* WORK REQUEST *
Below are the entries to work from; restate word for word the portion that opens with the line containing "sensitivity of an" and closes with the line containing "The total uncertainty", keeping both.

** Opening RECORD EXCERPTS block **

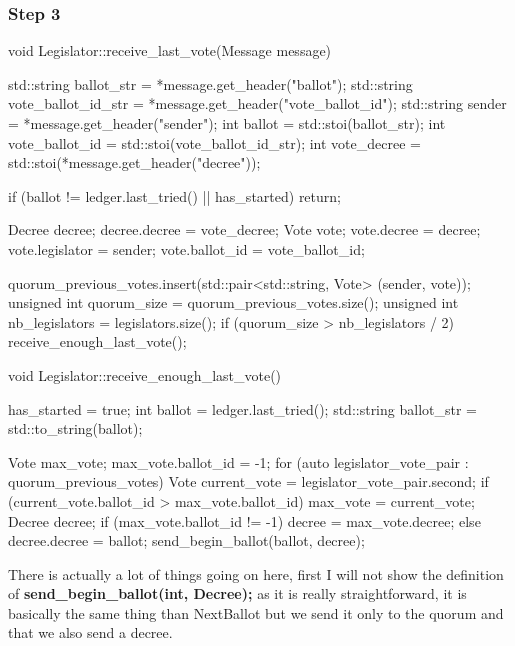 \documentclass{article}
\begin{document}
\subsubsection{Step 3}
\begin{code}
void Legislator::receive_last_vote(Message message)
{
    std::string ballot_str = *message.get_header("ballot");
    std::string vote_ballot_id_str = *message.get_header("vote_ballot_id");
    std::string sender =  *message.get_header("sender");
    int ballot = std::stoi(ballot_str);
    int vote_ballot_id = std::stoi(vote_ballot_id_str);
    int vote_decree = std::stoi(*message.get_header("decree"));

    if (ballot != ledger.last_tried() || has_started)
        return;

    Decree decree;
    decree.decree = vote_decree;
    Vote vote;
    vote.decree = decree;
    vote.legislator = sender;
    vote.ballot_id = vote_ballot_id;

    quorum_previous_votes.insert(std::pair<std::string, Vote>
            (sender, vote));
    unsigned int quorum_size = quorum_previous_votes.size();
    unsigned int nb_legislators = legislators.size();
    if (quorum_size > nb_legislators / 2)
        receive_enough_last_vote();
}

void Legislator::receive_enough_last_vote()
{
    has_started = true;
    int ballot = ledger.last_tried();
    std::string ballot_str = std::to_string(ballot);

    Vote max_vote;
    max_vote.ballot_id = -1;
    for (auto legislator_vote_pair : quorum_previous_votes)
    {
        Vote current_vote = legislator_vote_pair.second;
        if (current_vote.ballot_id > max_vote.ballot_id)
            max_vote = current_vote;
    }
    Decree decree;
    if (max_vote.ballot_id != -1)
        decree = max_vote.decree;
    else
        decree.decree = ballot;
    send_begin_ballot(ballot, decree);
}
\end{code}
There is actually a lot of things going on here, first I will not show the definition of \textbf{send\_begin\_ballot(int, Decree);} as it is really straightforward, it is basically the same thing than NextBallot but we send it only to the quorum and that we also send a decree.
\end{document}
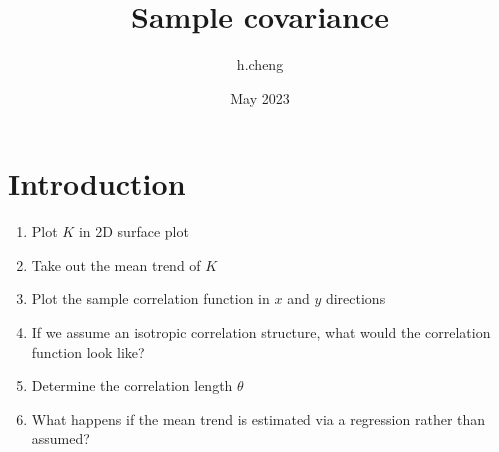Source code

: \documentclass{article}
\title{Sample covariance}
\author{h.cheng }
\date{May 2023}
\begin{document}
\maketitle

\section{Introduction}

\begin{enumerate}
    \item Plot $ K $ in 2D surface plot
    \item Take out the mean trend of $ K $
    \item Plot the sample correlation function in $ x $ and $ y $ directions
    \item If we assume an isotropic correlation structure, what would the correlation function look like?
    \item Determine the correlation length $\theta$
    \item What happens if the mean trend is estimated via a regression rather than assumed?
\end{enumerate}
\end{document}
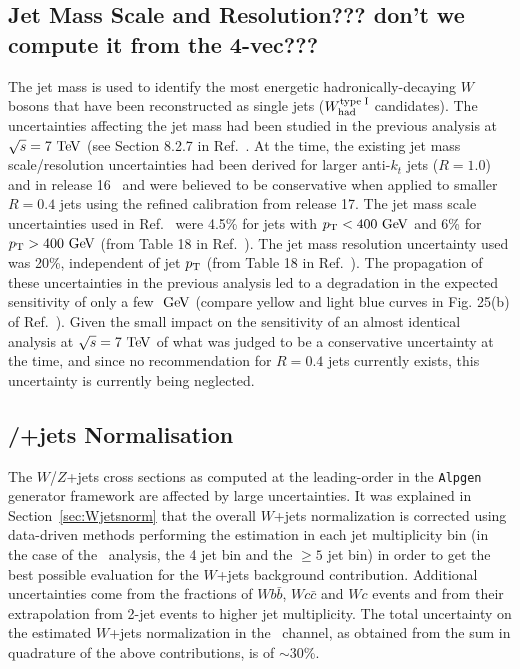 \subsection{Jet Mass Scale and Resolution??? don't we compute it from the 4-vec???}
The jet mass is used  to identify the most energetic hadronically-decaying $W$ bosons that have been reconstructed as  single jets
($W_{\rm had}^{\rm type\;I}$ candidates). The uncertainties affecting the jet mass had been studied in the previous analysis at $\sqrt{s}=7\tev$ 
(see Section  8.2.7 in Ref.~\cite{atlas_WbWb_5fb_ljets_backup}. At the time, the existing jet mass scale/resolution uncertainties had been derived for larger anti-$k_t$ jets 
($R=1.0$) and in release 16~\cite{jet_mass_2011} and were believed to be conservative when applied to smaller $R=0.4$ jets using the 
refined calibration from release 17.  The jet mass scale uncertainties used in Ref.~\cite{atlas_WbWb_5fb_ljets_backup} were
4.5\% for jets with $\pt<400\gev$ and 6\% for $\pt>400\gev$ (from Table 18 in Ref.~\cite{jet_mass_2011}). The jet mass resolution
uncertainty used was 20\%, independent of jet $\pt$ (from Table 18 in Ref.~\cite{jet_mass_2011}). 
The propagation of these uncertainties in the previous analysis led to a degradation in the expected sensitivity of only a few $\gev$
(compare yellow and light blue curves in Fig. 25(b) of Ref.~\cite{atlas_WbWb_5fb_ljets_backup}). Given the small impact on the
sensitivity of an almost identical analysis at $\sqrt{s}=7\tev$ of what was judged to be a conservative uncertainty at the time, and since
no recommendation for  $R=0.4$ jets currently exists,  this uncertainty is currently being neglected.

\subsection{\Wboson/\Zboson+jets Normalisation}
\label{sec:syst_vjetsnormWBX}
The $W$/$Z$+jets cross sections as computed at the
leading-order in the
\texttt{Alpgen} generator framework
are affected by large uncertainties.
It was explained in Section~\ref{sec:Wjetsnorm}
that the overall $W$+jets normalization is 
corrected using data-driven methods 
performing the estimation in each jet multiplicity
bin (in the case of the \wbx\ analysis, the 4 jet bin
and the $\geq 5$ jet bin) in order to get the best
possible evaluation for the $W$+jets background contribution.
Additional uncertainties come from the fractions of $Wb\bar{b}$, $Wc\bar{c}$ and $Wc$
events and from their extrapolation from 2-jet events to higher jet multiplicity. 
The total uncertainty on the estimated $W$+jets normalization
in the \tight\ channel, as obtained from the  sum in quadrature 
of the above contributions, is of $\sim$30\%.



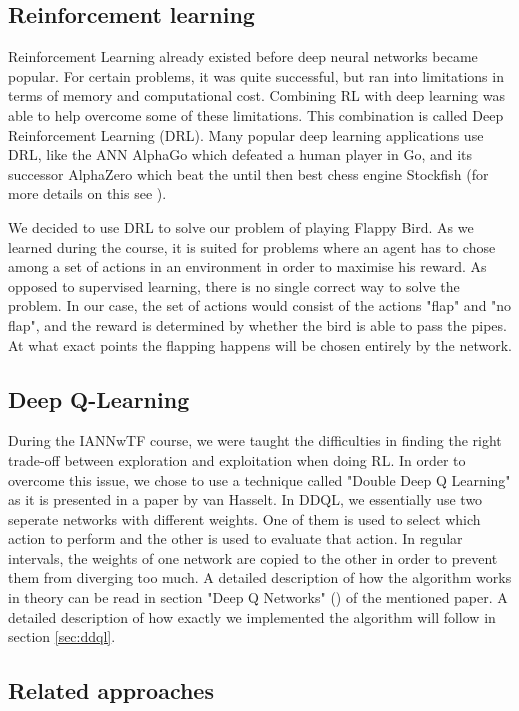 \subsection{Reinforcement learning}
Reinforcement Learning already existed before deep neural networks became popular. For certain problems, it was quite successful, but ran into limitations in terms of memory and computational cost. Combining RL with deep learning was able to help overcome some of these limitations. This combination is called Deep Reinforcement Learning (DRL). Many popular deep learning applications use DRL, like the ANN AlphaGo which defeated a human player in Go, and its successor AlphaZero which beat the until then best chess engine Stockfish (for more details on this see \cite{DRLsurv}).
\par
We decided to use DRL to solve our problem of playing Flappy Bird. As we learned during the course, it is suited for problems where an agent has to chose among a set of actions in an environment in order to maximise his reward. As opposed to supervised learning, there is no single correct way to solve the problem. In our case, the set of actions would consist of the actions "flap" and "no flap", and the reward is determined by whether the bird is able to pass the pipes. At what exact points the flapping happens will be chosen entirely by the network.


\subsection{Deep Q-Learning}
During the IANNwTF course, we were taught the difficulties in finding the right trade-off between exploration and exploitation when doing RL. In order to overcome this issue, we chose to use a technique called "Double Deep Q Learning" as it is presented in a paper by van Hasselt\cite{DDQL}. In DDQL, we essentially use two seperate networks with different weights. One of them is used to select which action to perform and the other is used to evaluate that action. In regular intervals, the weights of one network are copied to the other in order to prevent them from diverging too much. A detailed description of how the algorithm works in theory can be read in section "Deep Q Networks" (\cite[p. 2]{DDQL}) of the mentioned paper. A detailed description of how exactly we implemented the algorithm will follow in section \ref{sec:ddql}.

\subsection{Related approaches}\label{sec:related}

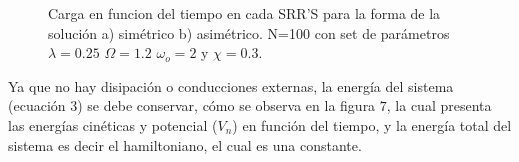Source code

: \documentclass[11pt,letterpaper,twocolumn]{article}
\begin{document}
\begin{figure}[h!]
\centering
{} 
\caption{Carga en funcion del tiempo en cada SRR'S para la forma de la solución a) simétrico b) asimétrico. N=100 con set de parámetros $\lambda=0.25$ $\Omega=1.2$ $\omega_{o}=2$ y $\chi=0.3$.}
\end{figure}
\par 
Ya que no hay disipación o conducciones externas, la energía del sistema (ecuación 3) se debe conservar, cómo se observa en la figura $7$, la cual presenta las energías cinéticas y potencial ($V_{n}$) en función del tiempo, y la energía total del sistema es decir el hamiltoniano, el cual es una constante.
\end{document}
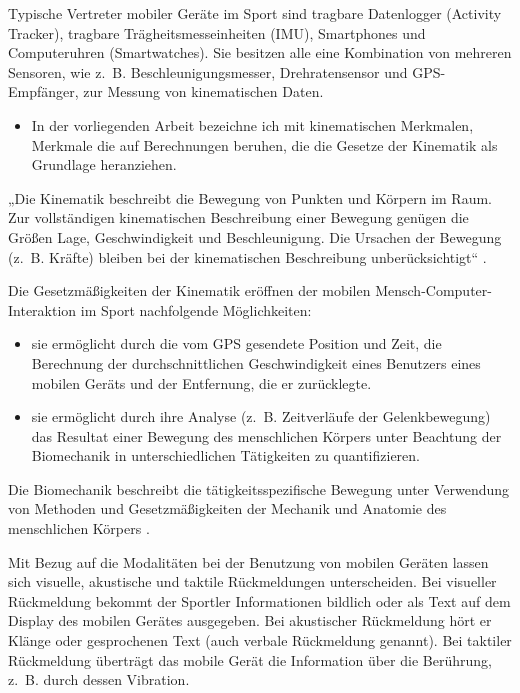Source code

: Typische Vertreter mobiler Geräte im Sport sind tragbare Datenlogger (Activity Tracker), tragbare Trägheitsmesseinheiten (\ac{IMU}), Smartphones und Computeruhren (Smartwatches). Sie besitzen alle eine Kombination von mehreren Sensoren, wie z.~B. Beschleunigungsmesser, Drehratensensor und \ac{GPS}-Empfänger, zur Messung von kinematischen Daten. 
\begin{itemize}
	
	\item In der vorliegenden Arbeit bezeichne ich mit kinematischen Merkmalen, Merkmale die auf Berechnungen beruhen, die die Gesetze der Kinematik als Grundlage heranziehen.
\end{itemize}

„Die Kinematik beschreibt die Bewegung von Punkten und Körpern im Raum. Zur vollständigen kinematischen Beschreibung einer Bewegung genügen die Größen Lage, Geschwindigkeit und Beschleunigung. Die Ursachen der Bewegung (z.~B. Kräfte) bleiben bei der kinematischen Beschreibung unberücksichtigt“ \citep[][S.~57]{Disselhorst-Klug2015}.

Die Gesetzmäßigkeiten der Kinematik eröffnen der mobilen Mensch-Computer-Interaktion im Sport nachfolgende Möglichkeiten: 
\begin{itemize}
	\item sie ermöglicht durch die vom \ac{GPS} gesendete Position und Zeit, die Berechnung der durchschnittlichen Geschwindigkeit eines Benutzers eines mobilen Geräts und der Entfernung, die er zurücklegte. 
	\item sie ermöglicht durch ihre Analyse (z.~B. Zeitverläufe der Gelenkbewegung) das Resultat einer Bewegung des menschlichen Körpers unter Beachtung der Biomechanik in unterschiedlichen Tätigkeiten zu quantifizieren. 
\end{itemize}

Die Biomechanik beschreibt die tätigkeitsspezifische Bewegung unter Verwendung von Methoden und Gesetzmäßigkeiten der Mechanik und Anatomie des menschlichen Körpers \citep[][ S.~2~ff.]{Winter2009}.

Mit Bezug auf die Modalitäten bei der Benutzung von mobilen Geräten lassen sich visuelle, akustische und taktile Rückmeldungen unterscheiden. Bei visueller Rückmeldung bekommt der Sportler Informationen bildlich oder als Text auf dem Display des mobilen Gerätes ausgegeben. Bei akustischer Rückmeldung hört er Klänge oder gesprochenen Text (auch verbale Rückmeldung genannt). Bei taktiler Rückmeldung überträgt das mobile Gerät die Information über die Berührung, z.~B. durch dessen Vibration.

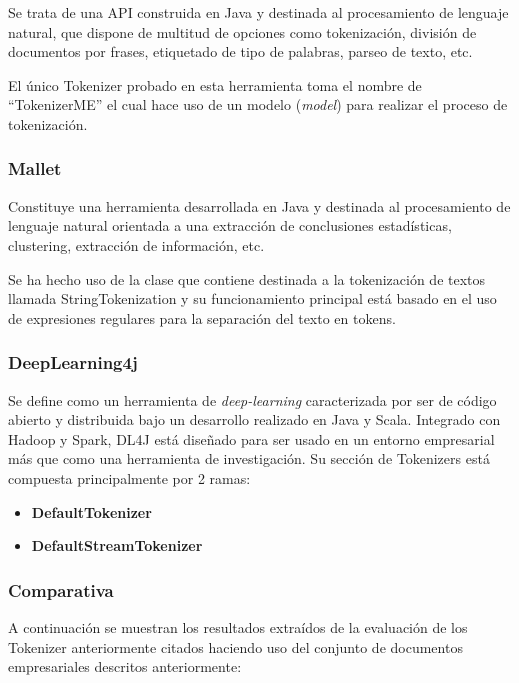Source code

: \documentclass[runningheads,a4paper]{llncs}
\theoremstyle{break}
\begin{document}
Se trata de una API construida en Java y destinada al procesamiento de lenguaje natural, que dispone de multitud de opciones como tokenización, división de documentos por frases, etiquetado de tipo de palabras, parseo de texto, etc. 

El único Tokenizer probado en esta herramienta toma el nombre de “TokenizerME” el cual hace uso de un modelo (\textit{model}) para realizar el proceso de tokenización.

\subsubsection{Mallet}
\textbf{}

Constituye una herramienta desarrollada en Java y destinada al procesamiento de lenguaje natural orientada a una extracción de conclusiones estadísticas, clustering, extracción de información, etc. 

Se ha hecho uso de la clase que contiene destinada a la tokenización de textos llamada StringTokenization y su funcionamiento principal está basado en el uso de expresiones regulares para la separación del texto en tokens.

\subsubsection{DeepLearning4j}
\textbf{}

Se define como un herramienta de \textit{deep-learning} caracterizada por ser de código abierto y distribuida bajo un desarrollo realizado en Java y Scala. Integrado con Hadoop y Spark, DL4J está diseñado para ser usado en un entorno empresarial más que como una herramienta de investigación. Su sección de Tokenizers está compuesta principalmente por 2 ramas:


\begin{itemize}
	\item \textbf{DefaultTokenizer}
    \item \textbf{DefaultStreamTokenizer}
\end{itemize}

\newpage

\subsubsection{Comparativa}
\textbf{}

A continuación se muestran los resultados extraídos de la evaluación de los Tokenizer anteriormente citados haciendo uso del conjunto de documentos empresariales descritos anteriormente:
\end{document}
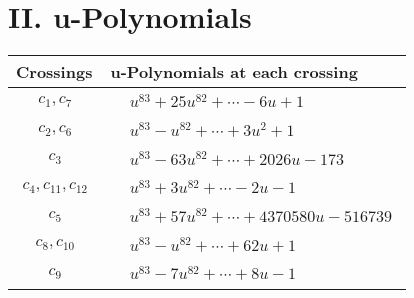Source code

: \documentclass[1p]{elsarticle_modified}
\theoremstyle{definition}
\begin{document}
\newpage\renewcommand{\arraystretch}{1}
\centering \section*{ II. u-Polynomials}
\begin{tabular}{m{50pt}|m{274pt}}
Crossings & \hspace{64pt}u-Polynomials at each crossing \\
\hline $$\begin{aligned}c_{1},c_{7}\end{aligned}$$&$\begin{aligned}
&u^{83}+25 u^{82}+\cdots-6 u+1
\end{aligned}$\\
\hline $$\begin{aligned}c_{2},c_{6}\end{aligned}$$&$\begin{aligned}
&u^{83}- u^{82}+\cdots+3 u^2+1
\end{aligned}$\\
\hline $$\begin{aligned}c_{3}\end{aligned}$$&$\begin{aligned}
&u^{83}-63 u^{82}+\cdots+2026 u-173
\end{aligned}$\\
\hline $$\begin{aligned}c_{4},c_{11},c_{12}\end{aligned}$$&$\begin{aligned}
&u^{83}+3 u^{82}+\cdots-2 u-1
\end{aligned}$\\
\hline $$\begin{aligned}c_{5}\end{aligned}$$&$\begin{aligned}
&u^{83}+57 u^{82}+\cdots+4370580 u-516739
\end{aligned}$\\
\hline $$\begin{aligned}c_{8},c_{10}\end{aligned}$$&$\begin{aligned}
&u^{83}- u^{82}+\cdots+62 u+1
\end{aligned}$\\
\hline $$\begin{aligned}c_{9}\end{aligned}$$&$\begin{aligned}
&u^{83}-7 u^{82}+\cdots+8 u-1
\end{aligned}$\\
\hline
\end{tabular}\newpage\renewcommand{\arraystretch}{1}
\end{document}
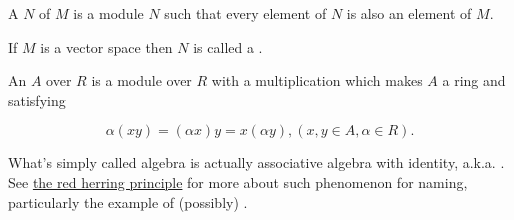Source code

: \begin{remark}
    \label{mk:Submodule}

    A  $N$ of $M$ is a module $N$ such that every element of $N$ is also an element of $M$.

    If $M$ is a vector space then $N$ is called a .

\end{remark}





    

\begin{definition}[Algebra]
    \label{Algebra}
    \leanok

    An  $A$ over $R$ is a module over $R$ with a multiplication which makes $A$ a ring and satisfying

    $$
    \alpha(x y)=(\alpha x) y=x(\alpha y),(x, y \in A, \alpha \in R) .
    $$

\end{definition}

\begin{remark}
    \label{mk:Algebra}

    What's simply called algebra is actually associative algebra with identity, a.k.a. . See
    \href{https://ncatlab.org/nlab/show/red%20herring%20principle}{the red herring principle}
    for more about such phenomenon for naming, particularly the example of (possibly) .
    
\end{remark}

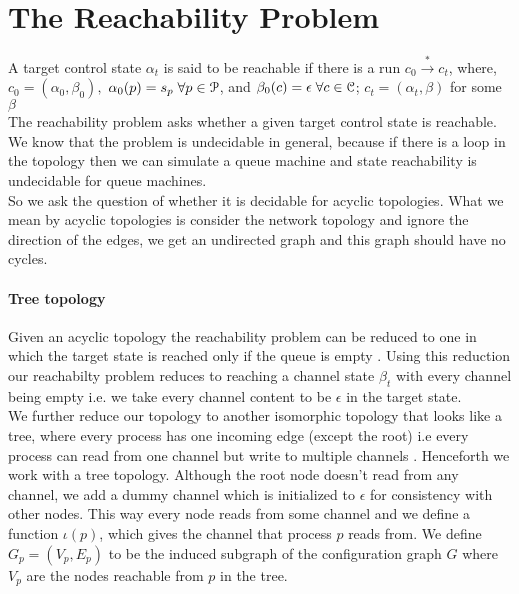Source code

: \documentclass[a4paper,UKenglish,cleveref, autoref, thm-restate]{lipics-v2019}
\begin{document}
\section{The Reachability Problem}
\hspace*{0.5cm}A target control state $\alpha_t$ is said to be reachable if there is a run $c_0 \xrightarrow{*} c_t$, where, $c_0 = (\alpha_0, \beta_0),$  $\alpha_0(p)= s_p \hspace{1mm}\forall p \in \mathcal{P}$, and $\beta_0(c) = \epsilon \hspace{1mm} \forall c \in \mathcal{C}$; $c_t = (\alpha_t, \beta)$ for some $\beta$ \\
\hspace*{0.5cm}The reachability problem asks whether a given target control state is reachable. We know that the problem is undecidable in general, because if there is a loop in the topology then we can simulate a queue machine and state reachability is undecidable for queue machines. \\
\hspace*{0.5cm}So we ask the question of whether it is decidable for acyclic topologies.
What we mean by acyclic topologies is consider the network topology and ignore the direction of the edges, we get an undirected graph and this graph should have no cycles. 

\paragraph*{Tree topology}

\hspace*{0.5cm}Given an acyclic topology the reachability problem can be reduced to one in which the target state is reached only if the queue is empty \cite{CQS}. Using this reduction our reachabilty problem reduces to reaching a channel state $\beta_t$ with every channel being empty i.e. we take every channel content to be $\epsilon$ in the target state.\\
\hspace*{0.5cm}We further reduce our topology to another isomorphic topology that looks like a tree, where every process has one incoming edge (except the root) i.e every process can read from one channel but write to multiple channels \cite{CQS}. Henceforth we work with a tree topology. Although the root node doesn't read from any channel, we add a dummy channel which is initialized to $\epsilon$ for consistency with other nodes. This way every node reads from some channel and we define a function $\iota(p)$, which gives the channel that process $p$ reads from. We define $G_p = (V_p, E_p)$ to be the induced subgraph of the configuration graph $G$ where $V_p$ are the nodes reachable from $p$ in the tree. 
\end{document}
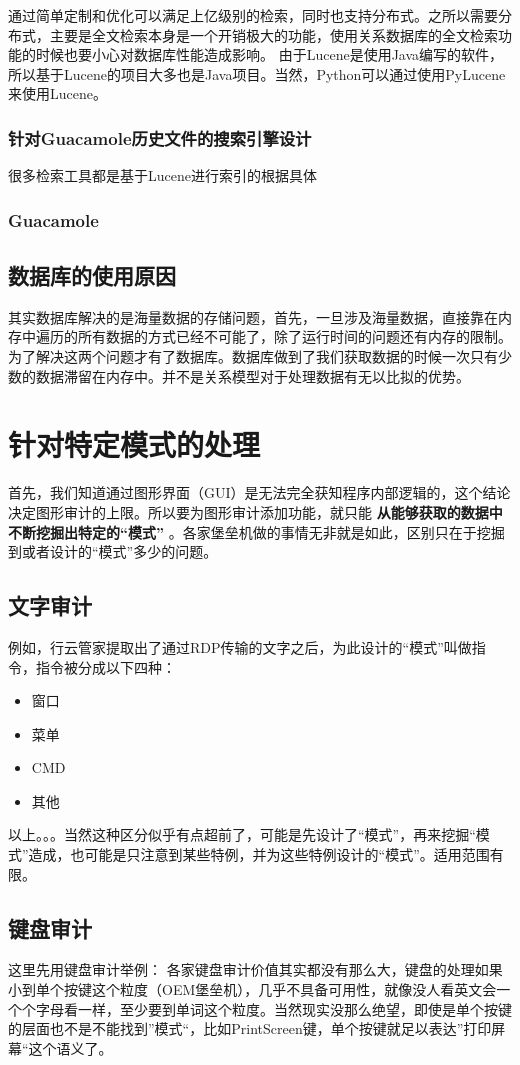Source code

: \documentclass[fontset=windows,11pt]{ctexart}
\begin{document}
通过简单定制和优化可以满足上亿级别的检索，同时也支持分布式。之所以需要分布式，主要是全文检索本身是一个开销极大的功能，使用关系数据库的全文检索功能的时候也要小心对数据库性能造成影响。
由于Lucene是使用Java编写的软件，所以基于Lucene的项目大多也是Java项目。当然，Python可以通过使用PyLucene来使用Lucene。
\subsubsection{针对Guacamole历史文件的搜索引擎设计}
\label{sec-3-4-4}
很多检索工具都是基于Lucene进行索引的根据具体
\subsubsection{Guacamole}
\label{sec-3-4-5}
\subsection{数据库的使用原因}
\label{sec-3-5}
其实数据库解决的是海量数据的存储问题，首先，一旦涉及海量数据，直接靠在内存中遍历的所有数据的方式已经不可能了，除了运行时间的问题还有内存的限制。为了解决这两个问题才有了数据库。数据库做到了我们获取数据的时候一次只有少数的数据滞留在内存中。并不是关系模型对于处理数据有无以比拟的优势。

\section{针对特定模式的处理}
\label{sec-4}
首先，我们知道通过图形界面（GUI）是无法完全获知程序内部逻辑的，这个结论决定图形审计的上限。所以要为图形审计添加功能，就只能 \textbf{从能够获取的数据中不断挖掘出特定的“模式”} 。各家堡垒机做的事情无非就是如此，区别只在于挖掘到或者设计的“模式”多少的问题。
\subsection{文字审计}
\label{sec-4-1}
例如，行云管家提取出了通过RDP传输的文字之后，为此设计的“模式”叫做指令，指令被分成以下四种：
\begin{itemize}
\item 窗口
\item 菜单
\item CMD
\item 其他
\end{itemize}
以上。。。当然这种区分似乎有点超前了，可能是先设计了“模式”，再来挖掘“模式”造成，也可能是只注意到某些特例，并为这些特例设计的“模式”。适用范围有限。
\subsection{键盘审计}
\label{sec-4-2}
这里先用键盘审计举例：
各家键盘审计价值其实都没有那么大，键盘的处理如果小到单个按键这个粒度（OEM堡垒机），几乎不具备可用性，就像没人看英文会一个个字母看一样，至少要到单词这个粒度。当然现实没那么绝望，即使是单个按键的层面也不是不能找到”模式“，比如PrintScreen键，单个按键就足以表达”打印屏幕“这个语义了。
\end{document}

** Closing RECORD EXCERPTS block **

* TASK ANSWER *
sensitivity of an almost identical analysis at $\sqrt{s}=7\tev$ of what was judged to be a conservative uncertainty at the time, and since
no recommendation for  $R=0.4$ jets currently exists,  this uncertainty is currently being neglected.

\subsection{\Wboson/\Zboson+jets Normalisation}
\label{sec:syst_vjetsnormWBX}
The $W$/$Z$+jets cross sections as computed at the
leading-order in the
\texttt{Alpgen} generator framework
are affected by large uncertainties.
It was explained in Section~\ref{sec:Wjetsnorm}
that the overall $W$+jets normalization is 
corrected using data-driven methods 
performing the estimation in each jet multiplicity
bin (in the case of the \wbx\ analysis, the 4 jet bin
and the $\geq 5$ jet bin) in order to get the best
possible evaluation for the $W$+jets background contribution.
Additional uncertainties come from the fractions of $Wb\bar{b}$, $Wc\bar{c}$ and $Wc$
events and from their extrapolation from 2-jet events to higher jet multiplicity. 
The total uncertainty on the estimated $W$+jets normalization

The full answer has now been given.